Google just rolled out new AI-powered features in Search that can plan a trip, find deals, and turn your ideas into bookings. All from a single prompt.
So I tried it. I asked Google’s AI mode:
“Suggest highly-rated hotels for a family visit to London this Christmas.”
Here’s what it came back with:
“For a family trip to London this Christmas, consider highly-rated hotels known for their amenities and proximity to attractions, such as the Park Plaza Westminster Bridge, the Royal National Hotel, and the Hilton London Metropole. For a more luxurious stay with exceptional family-friendly services, consider The Goring or St. Ermin's Hotel, Autograph Collection.”
Five names. That’s it. And three of them are not the giant global brands you’d expect to dominate AI search after spending millions on SEO every year. That’s the interesting part.
Where those five hotels really come from
Google’s AI mode didn’t “imagine” that list. It assembled it from sources it both trusts and can easily access. Because publishers have very different strategies around AI. Some license their archives, some litigate, some block crawlers. AI systems lean heavily on what’s open and available on the web. In practice, that often means user-generated content, OTAs, and niche publishers rather than just the usual big names.
For this one family-Christmas-in-London query, most of the citations came from places like Tripadvisor (appearing five times), Facebook (twice), Expedia (twice), plus Trivago, Agoda, Lastminute, London Theatre and Grand Central Rail. Layered on top of that were small family travel blogs and niche sites such as Globetotting, MummyTravels and A Suffolk Mum.
So the shortlist of hotels is effectively being shaped by a mosaic of reviews, listicles, community threads and very human blog posts – many of them written by people who’ve actually tried to do “London at Christmas with kids”.

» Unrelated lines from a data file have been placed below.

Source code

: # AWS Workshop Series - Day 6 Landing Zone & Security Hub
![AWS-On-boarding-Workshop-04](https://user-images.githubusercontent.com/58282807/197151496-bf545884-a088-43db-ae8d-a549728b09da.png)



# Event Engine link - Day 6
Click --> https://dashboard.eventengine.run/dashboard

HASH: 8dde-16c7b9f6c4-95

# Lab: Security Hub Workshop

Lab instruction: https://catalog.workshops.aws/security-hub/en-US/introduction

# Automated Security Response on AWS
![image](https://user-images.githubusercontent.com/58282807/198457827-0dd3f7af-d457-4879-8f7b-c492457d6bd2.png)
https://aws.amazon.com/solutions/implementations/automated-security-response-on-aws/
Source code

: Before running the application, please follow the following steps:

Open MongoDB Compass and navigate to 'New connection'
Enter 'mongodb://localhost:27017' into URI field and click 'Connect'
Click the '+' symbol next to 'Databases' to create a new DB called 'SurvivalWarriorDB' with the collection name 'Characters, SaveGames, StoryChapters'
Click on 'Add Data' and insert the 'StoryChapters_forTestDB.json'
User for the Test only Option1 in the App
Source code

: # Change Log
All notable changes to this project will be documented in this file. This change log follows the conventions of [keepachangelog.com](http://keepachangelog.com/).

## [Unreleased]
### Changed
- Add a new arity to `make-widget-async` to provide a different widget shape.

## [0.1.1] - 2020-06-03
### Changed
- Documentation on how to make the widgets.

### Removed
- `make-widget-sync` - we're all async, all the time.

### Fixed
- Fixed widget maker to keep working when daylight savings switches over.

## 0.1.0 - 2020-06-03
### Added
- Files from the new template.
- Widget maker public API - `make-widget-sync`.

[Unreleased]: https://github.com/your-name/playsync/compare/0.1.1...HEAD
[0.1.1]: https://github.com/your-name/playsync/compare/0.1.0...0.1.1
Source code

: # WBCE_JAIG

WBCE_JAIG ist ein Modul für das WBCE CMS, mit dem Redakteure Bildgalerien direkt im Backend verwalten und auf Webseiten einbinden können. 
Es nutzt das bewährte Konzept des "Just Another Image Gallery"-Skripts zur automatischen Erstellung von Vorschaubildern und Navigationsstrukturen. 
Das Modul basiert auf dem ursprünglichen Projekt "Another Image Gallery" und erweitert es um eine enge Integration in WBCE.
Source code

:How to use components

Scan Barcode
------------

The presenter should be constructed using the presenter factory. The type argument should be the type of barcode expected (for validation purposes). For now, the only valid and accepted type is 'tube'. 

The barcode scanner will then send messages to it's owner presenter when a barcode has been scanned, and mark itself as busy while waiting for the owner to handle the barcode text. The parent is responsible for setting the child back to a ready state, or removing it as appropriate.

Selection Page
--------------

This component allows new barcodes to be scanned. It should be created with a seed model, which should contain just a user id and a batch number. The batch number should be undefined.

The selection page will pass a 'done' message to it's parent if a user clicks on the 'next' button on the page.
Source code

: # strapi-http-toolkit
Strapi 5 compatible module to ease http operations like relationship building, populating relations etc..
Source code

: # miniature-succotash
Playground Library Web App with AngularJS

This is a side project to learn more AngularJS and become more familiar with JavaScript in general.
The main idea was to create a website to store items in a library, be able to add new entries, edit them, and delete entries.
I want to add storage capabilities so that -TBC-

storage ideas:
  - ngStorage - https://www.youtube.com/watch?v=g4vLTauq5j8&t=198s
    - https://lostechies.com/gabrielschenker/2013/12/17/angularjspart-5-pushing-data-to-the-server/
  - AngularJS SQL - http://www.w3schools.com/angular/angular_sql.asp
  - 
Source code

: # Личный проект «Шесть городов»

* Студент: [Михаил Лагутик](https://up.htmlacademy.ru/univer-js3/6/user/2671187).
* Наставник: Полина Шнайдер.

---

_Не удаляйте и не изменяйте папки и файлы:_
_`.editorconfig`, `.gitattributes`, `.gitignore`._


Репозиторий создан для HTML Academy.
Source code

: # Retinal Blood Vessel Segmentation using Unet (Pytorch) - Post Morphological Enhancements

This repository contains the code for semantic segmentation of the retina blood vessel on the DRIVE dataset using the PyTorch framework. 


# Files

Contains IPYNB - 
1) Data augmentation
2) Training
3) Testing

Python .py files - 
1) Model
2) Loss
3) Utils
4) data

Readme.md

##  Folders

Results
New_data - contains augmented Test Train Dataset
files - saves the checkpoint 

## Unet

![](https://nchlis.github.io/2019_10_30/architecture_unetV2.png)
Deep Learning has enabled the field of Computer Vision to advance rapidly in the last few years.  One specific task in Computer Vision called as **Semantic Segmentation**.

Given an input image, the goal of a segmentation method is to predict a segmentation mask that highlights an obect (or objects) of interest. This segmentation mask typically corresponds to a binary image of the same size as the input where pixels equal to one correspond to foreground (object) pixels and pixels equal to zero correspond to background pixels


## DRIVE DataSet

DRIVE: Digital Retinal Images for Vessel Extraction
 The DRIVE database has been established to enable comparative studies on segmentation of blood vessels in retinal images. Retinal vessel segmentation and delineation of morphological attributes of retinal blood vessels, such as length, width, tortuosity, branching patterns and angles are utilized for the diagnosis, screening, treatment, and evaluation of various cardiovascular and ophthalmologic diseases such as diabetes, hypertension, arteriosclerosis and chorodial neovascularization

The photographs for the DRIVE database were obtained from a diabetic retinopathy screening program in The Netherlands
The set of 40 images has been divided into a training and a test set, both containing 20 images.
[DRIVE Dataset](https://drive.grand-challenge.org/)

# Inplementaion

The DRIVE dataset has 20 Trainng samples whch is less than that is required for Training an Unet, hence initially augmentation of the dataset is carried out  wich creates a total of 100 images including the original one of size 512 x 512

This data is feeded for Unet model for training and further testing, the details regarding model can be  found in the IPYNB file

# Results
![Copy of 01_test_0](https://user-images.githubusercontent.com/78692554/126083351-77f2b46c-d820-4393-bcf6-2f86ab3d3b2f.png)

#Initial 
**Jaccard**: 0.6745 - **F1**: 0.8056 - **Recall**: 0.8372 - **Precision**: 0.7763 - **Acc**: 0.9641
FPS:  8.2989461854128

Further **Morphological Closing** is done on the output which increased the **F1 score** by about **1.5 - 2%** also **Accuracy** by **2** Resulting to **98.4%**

Another pattern: the language in those sources looks a lot like the language in my prompt. Titles and headings lean heavily on phrases such as “best family hotels”, “Christmas break”, “near Hyde Park”, “theatres and attractions”, “culture and concerts”, and so on. That wording helps AI understand who a hotel is good for (families), when (Christmas), and why (location, activities, vibe).

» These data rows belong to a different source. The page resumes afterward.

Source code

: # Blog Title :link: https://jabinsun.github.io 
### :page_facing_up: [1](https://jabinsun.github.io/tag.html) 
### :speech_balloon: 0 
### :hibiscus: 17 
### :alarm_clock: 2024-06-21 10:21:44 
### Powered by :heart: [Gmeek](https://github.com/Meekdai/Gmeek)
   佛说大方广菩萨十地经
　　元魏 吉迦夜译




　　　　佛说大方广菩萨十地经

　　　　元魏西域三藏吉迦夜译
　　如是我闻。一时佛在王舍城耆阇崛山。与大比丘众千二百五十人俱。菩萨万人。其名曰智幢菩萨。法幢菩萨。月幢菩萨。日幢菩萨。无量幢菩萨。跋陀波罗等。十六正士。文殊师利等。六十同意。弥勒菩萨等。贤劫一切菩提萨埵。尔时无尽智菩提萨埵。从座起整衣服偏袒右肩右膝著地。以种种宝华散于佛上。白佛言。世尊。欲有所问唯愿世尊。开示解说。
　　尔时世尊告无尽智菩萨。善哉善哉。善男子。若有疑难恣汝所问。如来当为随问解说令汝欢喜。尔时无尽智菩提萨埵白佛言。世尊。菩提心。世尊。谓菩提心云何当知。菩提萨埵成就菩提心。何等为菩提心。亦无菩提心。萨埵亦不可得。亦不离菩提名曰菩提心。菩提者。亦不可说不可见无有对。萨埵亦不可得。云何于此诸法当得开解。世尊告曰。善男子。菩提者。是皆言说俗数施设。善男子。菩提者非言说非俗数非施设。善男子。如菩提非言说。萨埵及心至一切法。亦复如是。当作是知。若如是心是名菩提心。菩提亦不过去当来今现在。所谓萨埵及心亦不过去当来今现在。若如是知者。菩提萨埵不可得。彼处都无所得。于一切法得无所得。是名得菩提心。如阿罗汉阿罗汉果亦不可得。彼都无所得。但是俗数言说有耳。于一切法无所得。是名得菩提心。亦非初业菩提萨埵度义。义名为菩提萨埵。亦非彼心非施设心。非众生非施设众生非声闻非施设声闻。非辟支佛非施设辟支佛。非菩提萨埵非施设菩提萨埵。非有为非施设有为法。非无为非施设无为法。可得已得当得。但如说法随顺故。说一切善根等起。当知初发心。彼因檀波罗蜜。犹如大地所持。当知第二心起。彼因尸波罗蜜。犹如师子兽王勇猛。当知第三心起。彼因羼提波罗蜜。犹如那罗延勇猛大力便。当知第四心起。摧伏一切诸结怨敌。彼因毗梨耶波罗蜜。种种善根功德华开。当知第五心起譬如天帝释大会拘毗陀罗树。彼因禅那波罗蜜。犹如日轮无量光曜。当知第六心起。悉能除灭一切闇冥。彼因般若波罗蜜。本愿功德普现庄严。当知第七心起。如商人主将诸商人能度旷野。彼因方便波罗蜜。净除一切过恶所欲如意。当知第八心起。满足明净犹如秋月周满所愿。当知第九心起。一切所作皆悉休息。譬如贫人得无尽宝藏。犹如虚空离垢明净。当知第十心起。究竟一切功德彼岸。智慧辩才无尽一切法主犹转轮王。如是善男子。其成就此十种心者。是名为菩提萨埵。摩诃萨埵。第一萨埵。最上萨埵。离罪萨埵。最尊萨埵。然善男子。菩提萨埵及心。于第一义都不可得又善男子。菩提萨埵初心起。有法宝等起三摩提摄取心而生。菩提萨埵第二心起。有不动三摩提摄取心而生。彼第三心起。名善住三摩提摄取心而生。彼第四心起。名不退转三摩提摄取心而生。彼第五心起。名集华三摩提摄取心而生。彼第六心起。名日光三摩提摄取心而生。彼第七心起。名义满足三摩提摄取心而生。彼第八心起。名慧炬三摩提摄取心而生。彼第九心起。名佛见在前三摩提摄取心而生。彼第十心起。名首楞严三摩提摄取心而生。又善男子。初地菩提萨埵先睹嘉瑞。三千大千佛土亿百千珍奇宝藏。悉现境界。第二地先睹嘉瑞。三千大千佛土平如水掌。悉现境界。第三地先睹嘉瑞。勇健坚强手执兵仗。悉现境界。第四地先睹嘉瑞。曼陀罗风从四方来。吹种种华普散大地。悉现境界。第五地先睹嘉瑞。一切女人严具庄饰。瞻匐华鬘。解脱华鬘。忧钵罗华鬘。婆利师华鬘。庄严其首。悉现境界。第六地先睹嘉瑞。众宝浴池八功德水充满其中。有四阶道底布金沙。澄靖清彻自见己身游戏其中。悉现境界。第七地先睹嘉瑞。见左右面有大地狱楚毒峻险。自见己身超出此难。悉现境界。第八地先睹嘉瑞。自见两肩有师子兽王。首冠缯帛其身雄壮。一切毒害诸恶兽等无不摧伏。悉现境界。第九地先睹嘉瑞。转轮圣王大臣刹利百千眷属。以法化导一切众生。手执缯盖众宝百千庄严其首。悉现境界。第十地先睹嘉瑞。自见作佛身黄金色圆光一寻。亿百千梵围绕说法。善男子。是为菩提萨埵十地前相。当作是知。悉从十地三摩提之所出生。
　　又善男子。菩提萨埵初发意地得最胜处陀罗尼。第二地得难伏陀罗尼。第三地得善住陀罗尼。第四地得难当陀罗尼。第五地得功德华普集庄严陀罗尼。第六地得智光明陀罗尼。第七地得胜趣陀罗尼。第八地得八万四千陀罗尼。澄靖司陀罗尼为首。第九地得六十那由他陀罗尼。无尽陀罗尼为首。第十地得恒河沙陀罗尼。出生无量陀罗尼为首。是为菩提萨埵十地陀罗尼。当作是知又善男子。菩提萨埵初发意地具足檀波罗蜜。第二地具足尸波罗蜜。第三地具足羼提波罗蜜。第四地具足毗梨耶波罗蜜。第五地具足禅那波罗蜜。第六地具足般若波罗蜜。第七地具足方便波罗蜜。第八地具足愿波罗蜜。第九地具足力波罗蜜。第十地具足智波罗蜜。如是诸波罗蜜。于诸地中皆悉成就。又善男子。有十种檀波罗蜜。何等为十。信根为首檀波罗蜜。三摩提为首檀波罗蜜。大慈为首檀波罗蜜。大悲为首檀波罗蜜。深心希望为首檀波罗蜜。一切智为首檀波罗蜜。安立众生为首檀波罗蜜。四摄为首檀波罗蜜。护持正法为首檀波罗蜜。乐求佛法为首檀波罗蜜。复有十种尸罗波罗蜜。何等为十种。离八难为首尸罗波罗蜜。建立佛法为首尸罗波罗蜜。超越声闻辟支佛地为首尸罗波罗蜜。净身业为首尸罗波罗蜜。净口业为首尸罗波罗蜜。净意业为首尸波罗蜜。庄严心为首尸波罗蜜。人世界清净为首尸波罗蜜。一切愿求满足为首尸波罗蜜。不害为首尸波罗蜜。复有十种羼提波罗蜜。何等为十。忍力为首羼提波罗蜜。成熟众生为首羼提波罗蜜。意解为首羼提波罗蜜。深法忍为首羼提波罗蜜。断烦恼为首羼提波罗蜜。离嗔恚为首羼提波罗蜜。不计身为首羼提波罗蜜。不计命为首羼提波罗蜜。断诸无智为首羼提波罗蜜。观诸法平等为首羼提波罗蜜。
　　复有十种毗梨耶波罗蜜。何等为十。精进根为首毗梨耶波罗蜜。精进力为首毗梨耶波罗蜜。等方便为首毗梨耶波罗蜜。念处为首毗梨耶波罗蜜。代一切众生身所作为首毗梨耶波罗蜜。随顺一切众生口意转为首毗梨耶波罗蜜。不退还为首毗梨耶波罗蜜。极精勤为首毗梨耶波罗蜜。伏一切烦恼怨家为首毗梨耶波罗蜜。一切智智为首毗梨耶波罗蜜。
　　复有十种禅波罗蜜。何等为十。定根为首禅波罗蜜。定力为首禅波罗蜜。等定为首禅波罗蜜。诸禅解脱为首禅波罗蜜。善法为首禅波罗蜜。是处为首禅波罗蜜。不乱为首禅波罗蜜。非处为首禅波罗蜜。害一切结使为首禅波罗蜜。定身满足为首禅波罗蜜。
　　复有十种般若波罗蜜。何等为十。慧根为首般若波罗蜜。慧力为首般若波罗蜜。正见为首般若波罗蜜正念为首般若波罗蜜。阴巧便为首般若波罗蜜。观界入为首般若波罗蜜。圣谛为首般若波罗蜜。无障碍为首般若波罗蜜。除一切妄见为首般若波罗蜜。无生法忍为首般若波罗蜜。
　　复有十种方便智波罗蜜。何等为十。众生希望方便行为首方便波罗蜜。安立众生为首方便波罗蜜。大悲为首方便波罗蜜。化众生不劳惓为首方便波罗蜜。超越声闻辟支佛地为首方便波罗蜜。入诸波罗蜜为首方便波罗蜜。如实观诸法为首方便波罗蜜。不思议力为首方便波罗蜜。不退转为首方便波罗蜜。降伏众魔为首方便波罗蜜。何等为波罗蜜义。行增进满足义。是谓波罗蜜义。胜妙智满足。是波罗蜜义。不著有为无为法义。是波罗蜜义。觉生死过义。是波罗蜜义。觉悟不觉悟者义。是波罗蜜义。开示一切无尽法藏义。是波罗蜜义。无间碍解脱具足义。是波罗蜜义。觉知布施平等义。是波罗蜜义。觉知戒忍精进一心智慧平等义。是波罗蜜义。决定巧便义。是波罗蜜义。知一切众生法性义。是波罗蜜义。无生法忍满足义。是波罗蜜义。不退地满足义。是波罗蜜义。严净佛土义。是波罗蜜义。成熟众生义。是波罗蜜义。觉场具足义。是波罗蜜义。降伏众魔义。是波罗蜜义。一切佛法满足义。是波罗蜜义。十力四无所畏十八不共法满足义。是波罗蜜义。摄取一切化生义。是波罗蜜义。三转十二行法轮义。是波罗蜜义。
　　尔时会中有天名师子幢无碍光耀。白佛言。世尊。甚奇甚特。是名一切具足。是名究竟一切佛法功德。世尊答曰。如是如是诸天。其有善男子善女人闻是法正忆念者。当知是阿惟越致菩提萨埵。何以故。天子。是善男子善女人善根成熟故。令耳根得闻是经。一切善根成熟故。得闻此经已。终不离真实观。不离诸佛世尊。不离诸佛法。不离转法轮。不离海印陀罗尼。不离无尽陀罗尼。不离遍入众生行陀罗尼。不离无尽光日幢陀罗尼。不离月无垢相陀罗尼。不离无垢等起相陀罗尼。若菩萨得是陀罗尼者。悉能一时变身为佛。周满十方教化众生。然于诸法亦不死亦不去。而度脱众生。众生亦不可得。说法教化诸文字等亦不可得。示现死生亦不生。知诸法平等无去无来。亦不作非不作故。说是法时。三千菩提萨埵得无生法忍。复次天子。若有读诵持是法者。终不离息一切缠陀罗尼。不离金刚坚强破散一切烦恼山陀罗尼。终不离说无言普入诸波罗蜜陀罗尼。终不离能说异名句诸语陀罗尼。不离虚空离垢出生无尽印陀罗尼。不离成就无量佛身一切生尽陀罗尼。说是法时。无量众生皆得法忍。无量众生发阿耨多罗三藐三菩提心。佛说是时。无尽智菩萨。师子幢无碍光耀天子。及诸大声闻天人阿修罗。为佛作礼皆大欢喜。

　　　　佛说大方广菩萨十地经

In other words: your visibility in AI search is now being shaped as much by how you’re talked about in these ecosystems as by what’s on your own beautifully designed website.
What this means if you’re a hotel or travel brand
First, optimising for AI search is no longer optional. It doesn’t mean turning your site into a wall of keywords, but it does mean spelling things out clearly enough that an AI system can confidently place you in the right use cases. If you’re perfect for “Winter Wonderland with young kids” or “West End theatre breaks with teens”, say so. Make the family angle, the Christmas angle, and the location benefits explicit in your copy and FAQs, in a way that still respects your luxury tone of voice.

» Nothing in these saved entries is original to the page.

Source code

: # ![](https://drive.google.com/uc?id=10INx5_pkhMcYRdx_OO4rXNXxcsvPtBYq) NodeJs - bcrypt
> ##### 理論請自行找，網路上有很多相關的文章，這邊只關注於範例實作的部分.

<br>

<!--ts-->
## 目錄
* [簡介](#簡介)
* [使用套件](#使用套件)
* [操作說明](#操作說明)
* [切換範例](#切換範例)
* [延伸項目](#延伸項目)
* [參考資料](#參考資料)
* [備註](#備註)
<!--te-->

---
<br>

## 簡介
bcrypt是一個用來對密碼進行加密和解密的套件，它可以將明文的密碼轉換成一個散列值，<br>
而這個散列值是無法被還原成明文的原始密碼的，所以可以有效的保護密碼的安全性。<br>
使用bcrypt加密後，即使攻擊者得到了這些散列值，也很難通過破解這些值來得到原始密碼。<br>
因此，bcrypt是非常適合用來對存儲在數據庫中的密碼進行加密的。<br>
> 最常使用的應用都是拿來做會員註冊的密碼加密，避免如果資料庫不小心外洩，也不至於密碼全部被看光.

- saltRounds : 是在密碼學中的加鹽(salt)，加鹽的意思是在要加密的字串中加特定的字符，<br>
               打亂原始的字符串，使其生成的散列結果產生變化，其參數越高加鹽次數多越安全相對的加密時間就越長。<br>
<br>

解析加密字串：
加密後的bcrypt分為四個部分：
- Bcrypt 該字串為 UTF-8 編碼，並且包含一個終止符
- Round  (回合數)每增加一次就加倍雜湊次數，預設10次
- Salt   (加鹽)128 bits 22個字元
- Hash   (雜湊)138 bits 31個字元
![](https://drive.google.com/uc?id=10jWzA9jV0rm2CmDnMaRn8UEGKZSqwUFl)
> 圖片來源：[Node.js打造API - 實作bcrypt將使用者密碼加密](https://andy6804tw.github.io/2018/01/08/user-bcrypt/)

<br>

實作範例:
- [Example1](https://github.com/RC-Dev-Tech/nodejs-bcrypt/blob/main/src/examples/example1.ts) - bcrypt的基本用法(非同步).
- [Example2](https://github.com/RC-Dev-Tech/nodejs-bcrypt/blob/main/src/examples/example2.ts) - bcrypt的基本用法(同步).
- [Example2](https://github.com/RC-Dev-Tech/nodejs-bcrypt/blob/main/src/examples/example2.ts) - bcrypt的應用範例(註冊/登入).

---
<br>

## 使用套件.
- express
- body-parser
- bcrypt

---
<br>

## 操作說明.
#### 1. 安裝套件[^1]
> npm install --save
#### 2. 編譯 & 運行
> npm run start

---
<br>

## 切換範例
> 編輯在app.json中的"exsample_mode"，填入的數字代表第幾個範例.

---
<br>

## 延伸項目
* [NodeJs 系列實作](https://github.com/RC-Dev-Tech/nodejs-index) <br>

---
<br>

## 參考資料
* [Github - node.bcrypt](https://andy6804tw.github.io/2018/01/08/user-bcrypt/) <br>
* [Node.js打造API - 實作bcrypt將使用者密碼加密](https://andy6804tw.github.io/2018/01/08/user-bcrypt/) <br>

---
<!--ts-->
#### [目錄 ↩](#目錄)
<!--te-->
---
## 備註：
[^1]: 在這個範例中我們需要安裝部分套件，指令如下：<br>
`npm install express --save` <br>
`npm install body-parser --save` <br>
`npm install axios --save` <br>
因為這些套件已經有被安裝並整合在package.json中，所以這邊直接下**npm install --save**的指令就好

Second, the communities your guests already trust have quietly become AI signal hubs. Tripadvisor is no longer just a front-office metric; it’s feeding into how assistants justify their recommendations. Facebook groups, OTAs, attraction and theatre sites, and niche blogs all help AI understand when you’re a relevant choice. The question shifts from “Do we have good reviews?” to “Are we even present, and clearly positioned, in the places AI is learning from?”
Third, PR needs a small mindset shift. Think of your flagship coverage – Condé Nast Traveller, FT, top-tier luxury magazines – as your grand front entrance: immaculate, on brand, unmissable. You still need that. But AI is increasingly sending traffic through the back alley: Tripadvisor threads, family blogs, listicles about “where to stay near Winter Wonderland”, Facebook recommendations.
If your hotel is the beautiful boutique on the high street, AI is walking customers round the back and seeing which signs are up in that alley. You can’t ignore it. You need both: the polished façade and the clear, consistent signage in all the messy, human places where people actually talk about you.
AI travel tools like Google’s new mode aren’t just “helping people plan trips”. They’re quietly deciding which five names get mentioned, again and again, when someone asks a question that sounds a lot like your ideal guest.
So it’s worth asking: “If someone like my ideal guest asked an AI assistant for a hotel like mine… would it actually find me?”
That’s the next frontier for visibility.